The Post and Courier
Nellie Gash, living in her first apartment after a life of addiction and incarceration, is among the first graduates of Magdalene House.
She is one of three women who graduated at the end of February from a two-year residential program at Magdalene House, a nonprofit in North Charleston that helps women try to break the cycle of addiction and incarceration. Gash's class was the first to graduate from the home, which opened in June 2007 as a ministry of St. Stephen's Episcopal Church in Charleston. They remain sober, employed and are rebuilding their lives.
"When you come from the streets or jail, you expect everyone to look down on you, but these people never did," said Gash, now four years clean. "They gave me a place that was nurturing as well as nourishing. All I can do is thank God and Magdalene House that someone cared enough to take a risk on a person like me."
Gash is enrolled at Trident Technical College and works as a waitress at a Huddle House. Her dream is to get a master's degree in counseling and open a home where troubled mothers can stay without being separated from their children.
In the meantime, Gash still volunteers at Magdalene House, as does her former housemate, Catherine Yantis.

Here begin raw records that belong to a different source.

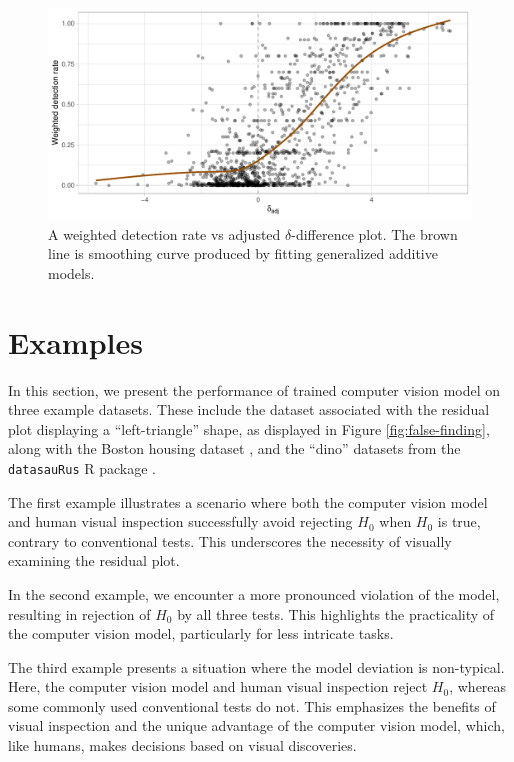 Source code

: \documentclass[]{interact}
\theoremstyle{plain}%
\theoremstyle{definition}
\theoremstyle{remark}
\begin{document}
\begin{figure}[!h]

{\centering \includegraphics[width=1\linewidth]{paper_files/figure-latex/delta-1} 

}

\caption{A weighted detection rate vs adjusted $\delta$-difference plot. The brown line is smoothing curve produced by fitting generalized additive models.}\label{fig:delta}
\end{figure}

\section{Examples}\label{sec-examples}

In this section, we present the performance of trained computer vision
model on three example datasets. These include the dataset associated
with the residual plot displaying a ``left-triangle'' shape, as
displayed in Figure \ref{fig:false-finding}, along with the Boston
housing dataset \citep{harrison1978hedonic}, and the ``dino'' datasets
from the \texttt{datasauRus} R package \citep{datasaurus}.

The first example illustrates a scenario where both the computer vision
model and human visual inspection successfully avoid rejecting \(H_0\)
when \(H_0\) is true, contrary to conventional tests. This underscores
the necessity of visually examining the residual plot.

In the second example, we encounter a more pronounced violation of the
model, resulting in rejection of \(H_0\) by all three tests. This
highlights the practicality of the computer vision model, particularly
for less intricate tasks.

The third example presents a situation where the model deviation is
non-typical. Here, the computer vision model and human visual inspection
reject \(H_0\), whereas some commonly used conventional tests do not.
This emphasizes the benefits of visual inspection and the unique
advantage of the computer vision model, which, like humans, makes
decisions based on visual discoveries.
\end{document}

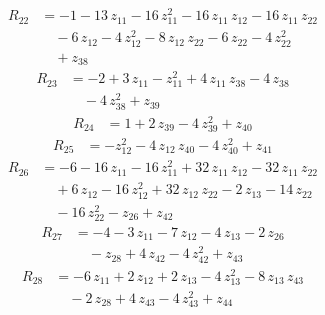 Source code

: \begin{equation*}\begin{aligned}
R_{22}&=-1 -13\,z_{11} -16\,z_{11}^{2} -16\,z_{11}\,z_{12} -16\,z_{11}\,z_{22} \\
&\quad -6\,z_{12} -4\,z_{12}^{2} -8\,z_{12}\,z_{22} -6\,z_{22} -4\,z_{22}^{2} \\
&\quad +z_{38}
\end{aligned}\end{equation*}
\begin{equation*}\begin{aligned}
R_{23}&=-2 +3\,z_{11} -z_{11}^{2} +4\,z_{11}\,z_{38} -4\,z_{38} \\
&\quad -4\,z_{38}^{2} +z_{39}
\end{aligned}\end{equation*}
\begin{equation*}\begin{aligned}
R_{24}&=1 +2\,z_{39} -4\,z_{39}^{2} +z_{40}
\end{aligned}\end{equation*}
\begin{equation*}\begin{aligned}
R_{25}&=-z_{12}^{2} -4\,z_{12}\,z_{40} -4\,z_{40}^{2} +z_{41}
\end{aligned}\end{equation*}
\begin{equation*}\begin{aligned}
R_{26}&=-6 -16\,z_{11} -16\,z_{11}^{2} +32\,z_{11}\,z_{12} -32\,z_{11}\,z_{22} \\
&\quad +6\,z_{12} -16\,z_{12}^{2} +32\,z_{12}\,z_{22} -2\,z_{13} -14\,z_{22} \\
&\quad -16\,z_{22}^{2} -z_{26} +z_{42}
\end{aligned}\end{equation*}
\begin{equation*}\begin{aligned}
R_{27}&=-4 -3\,z_{11} -7\,z_{12} -4\,z_{13} -2\,z_{26} \\
&\quad -z_{28} +4\,z_{42} -4\,z_{42}^{2} +z_{43}
\end{aligned}\end{equation*}
\begin{equation*}\begin{aligned}
R_{28}&=-6\,z_{11} +2\,z_{12} +2\,z_{13} -4\,z_{13}^{2} -8\,z_{13}\,z_{43} \\
&\quad -2\,z_{28} +4\,z_{43} -4\,z_{43}^{2} +z_{44}
\end{aligned}\end{equation*}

Yantis arrived at Magdalene House in June 2008 with nothing but the clothes on her back. Her decade-long fling with crack cocaine left her destitute, in and out of jail and on the outs with her family.
The Kentucky native now attends school at Trident and works full-time as an assistant manager at a Goodwill store in Mount Pleasant. She wants to someday open a retail clothing store of her own.
"It wasn't easy, but it's good," she said of the program. "I'm doing fine. If it wasn't for that program I'd be doing the same old things."
Cynthia Arrowood, a 43-year-old mother of two, said the program gave her another shot at life after an addiction to painkillers drove her to deal drugs and pass counterfeit checks, landing her in state prison. The former Spartanburg resident has been sober for almost three years. She works at the Charleston Visitor Center, giving information to tourists. She also agreed to stay on as house manager at Magdalene House, helping the next group of women with their journey to sobriety.
"Graduating was a great accomplishment," Arrowood said. "I'd never really completed anything in my life before. I'm very proud of myself, my mom's proud of me, and I'm doing really good."
The Rev. Marilyn Powell led the effort to found Magdalene House, which was modeled after a successful program in Nashville, Tenn. Though the program still struggles to find funding and volunteers, Powell knew all the work had been worthwhile when she saw Arrowood, Yantis and Gash receive their certificates recently at a special ceremony at St. Stephen's.
"It was so wonderful to see how far they had come," she said. "They are true miracles, and I feel so good about their future."
Gash once thought little of the future beyond where she would find her next hit of crack. She has now re-established with her family, including her once-estranged 23-year-old daughter, and sees a rich life ahead, one she never imagined might be within her grasp.
"I am so determined," she said, smiling. "If someone had told me I would be doing all this, I would have said they were lying. But these have been the best years of my life. I never knew life could feel this good."